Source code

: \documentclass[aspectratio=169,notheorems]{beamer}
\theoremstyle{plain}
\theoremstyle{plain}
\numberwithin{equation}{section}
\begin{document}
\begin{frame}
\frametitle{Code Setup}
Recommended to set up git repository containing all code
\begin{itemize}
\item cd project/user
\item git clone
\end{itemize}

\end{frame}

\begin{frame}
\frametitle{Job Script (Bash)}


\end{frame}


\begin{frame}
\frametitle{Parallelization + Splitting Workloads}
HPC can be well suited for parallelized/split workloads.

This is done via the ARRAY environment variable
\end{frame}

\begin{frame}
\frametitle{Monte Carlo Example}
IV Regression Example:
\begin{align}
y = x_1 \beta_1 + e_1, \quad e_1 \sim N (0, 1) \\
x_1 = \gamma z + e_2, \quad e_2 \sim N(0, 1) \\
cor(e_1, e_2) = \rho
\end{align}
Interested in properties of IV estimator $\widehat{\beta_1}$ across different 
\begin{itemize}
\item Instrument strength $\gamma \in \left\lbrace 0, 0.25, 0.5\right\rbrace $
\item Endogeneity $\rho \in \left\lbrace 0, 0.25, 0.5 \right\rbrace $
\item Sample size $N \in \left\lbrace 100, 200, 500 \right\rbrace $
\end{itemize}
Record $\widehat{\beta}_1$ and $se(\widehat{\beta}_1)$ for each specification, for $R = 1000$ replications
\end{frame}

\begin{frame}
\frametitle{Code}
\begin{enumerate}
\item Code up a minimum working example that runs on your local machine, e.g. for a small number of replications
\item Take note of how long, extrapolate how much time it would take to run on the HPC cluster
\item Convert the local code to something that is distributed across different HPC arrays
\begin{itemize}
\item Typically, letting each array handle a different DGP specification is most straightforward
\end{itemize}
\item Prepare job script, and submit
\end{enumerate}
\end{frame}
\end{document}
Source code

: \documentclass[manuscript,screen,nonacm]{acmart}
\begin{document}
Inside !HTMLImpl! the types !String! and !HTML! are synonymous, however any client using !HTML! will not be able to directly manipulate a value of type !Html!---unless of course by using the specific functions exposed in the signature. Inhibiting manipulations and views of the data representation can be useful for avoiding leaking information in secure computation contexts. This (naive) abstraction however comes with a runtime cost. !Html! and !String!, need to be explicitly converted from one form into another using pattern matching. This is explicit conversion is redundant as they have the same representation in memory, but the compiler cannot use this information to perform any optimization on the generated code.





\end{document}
....
WHAT YOU ARE ASKED TO DO: Lines that contain "specification" should be pulled from the entries above and reported.

OUTPUT FOR THIS TASK:
Record $\widehat{\beta}_1$ and $se(\widehat{\beta}_1)$ for each specification, for $R = 1000$ replications
\item Typically, letting each array handle a different DGP specification is most straightforward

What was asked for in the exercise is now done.